Ketosis is a metabolic process that burns stored body fat when your body doesn't have enough carbohydrate available to use. Trying the ketogenic diet will be hard at first because if you're not used to eating low carbs, your body will not like that at first. After you get adjusted, you'll probably feel like you have more stable energy levels because you aren't getting a lot of insulin spikes from carbohydrates. You might also experience some dehydration since carbohydrates bring water with them into the cells when you ingest them. So with the ketogenic diet, you'll be experiencing lower levels of glucose, leading to released stored triglycerides which travel to the liver and produce ketones which is a form of energy. If this type of diet is sustainable for you, I say go for it. For me personally, I love my peanut butter, but I cannot function properly or perform optimally on a higher fat diet. I'm more of a high carb, low fat, moderate protein person. :)
I've been working out for 1 year and haven't seen real results. What do I change? I live at home and can't change my diet. (I'm vegetarian)
I don't have much information in this question to give you a very specific answer, but all I can say is just keep working hard. It can take more than one year sometimes to see real results. As long as you're doing everything you can each day to get you closer to your goals, you're doing the right thing.
What made you want to become a nutrition coach and get into counting macros?

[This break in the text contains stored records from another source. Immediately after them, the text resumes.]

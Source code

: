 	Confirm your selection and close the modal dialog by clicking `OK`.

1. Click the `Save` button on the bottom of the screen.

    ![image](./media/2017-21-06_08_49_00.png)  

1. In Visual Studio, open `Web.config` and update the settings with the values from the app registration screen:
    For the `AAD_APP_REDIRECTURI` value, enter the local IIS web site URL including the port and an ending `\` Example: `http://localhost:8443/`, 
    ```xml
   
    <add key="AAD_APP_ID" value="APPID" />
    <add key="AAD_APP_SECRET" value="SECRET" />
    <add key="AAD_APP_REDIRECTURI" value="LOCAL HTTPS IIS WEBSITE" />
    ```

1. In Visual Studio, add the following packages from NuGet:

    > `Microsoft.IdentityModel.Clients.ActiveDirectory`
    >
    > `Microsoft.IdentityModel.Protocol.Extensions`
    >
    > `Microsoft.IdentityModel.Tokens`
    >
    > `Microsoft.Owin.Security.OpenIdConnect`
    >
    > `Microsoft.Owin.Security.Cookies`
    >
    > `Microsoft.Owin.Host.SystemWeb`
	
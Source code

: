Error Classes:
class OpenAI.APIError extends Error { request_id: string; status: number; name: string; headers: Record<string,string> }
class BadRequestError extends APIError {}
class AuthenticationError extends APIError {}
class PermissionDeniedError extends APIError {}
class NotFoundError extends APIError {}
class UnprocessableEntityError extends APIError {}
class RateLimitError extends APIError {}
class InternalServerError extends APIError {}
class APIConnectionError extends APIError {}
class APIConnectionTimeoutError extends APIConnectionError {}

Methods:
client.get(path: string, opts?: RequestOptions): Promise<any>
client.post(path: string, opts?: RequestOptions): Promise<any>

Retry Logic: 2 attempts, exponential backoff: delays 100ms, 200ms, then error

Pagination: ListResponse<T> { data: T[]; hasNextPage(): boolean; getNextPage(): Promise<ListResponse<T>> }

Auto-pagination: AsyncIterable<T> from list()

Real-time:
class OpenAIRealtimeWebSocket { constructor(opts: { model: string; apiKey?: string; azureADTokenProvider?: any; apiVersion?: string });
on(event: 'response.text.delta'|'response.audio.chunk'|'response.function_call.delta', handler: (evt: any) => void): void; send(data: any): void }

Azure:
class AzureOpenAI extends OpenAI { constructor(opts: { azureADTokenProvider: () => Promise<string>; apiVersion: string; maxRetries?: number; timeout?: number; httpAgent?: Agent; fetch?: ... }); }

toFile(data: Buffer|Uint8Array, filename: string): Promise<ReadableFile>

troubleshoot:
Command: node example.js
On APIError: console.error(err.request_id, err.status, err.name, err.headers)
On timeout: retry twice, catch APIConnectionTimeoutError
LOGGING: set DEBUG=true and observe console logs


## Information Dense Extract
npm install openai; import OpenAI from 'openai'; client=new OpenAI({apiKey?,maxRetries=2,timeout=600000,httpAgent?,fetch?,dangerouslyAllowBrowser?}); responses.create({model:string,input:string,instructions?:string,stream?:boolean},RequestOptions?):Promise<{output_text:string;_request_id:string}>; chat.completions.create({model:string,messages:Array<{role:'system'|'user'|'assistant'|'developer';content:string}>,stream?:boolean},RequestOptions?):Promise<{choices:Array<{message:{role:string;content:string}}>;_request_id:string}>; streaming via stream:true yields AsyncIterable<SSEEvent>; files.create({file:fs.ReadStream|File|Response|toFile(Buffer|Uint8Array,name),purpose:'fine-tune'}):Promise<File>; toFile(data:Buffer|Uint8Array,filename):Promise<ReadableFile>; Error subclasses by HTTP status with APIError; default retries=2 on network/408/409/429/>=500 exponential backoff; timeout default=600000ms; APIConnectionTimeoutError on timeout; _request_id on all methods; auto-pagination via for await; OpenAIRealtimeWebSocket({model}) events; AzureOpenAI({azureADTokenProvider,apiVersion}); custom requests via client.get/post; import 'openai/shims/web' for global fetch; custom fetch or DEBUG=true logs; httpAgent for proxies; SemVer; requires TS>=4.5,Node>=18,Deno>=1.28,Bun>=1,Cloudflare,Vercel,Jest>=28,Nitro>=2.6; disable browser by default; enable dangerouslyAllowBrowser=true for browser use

I've been obsessed with fitness and nutrition since I was 14. From researching things and trying different ways of eating, I've just had a lot of experience with all of it and am SO passionate about it. Counting macros has been the best thing I have done for my nutrition and I fell in love with the process and wanted to help others do the same to achieve their goals!
Do you think a CrossFit athletes diet should change throughout the year as far as the off season with strength cycles to conditioning cycles for the open and then during the open/regionals/games?
Yes yes yes, so much yes. After an athlete's season, whether that be the Games season, Regionals season, or even the Open season, there should to be some sort of "break", so to speak. This isn't a time to eat everything in sight, but it's time to eat mindfully and probably a little bit more than you were eating before to help with recovery. Your phase of nutrition at this point is dependent on your goals and where you are in your "season". In the off season of a CrossFit athlete, this is probably the most optimal time to focus on body composition because you're not needing to peak for anything just yet performance-wise. When you're in the phase of your season when you need to peak, calories should NOT be in a deficit or your performance will suffer in the long run. In the off season, if you are doing less conditioning and more strength work, you might actually want to lessen the amount of carbs and increase the amount of fats (but keeping caloric intake the same) because of the change in energy system demands. Higher fats can help with hormone regulation which is very important in an offseason and for strength gains. If you're wanting to gain weight and strength, you'll need to slowly increase your caloric intake to set you up in a surplus. Lose weight in a week? Just add more calories the next week or so until things start moving. That was a super long-winded answer, but I hope it answers your question!
Thanks so much for taking the time to ask me some questions for this first Q&A! I think it's super fun to answer random questions like this so I'll definitely be doing more in the future!